* What the exercise asks
Return exactly those lines of the material below that fall between the line holding "De forma simple, los" and the line holding "j & j & -k & -1 & i", inclusive.

[[ Records provided open ]]

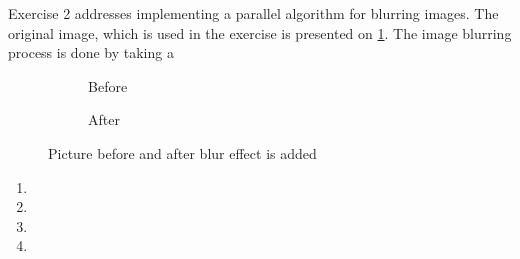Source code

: Exercise 2 addresses implementing a parallel algorithm for blurring images.
The original image, which is used in the exercise is presented on \cref{fig:ex2-before}.
The image blurring process is done by taking a 



\begin{figure}[ht]
	\centering
	\begin{subfigure}{.5\textwidth}
		\centering
		\caption{Before}
		\label{fig:ex2-before}
	\end{subfigure}%
	\begin{subfigure}{.5\textwidth}
		\centering
		\caption{After}
		\label{fig:ex2-after}
	\end{subfigure}
	\caption{Picture before and after blur effect is added}
	\label{fig:ex4}
\end{figure}

\begin{enumerate}
	\item[\textbf{Step 0}]

	\item[\textbf{Step 1}]

	\item[\textbf{Step 2}]

	\item[\textbf{Step 3}]
\end{enumerate}

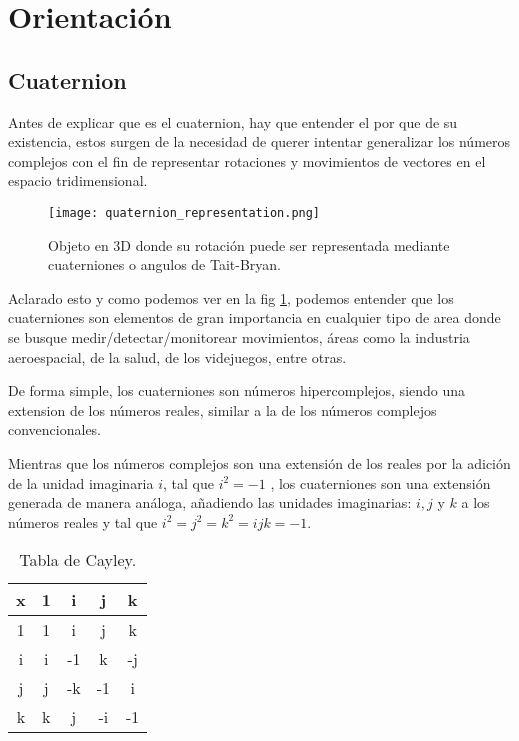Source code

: 
\section{Orientación}

    \subsection{Cuaternion}
        Antes de explicar que es el cuaternion, hay que entender el por que de su existencia, estos surgen de la necesidad de
        querer intentar generalizar los números complejos con el fin de representar rotaciones y movimientos de vectores en el espacio 
        tridimensional.
        \begin{figure}[htp!]
            \centering
            \texttt{[image: quaternion\_representation.png]}
            \caption{Objeto en 3D donde su rotación puede ser representada mediante cuaterniones o angulos de Tait-Bryan.}
            \label{fig: rotation_representation}
        \end{figure}
        \FloatBarrier

        Aclarado esto y como podemos ver en la fig \ref{fig: rotation_representation}, podemos entender que los cuaterniones son elementos
        de gran importancia en cualquier tipo de area donde se busque
        medir/detectar/monitorear movimientos, áreas como la industria aeroespacial, de la salud, de los videjuegos, entre otras. 

        De forma simple, los cuaterniones son números hipercomplejos, siendo una extension de los números reales, similar a la de los números complejos convencionales.
        
        Mientras que los números complejos son una extensión de los reales por la adición de la unidad imaginaria \textbf{$ i $}, tal que \textbf{$ i^2 = -1 $}
        , los cuaterniones son una extensión generada de manera análoga, añadiendo las unidades imaginarias: $i, j$ y $ k $ a los números reales 
        y tal que $ i^2 = j^2 = k^2 = ijk = -1$.

            \begin{table}[htp]
                \centering
                    \begin{tabular}{|c|c|c|c|c|}
                        \hline
                        \textbf{x} & 1 & i  & j  & k \\ \hline
                             1 & 1 & i  & j  & k \\ \hline
                             i & i & -1 & k  & -j \\ \hline
                             j & j & -k & -1 & i \\ \hline
                             k & k & j  & -i & -1 \\ 
                        \hline
                    \end{tabular}
                \caption{Tabla de Cayley.}
                \label{table: Cayley}
            \end{table}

[[ Records provided closed ]]

* Solution
        De forma simple, los cuaterniones son números hipercomplejos, siendo una extension de los números reales, similar a la de los números complejos convencionales.
        
        Mientras que los números complejos son una extensión de los reales por la adición de la unidad imaginaria \textbf{$ i $}, tal que \textbf{$ i^2 = -1 $}
        , los cuaterniones son una extensión generada de manera análoga, añadiendo las unidades imaginarias: $i, j$ y $ k $ a los números reales 
        y tal que $ i^2 = j^2 = k^2 = ijk = -1$.

            \begin{table}[htp]
                \centering
                    \begin{tabular}{|c|c|c|c|c|}
                        \hline
                        \textbf{x} & 1 & i  & j  & k \\ \hline
                             1 & 1 & i  & j  & k \\ \hline
                             i & i & -1 & k  & -j \\ \hline
                             j & j & -k & -1 & i \\ \hline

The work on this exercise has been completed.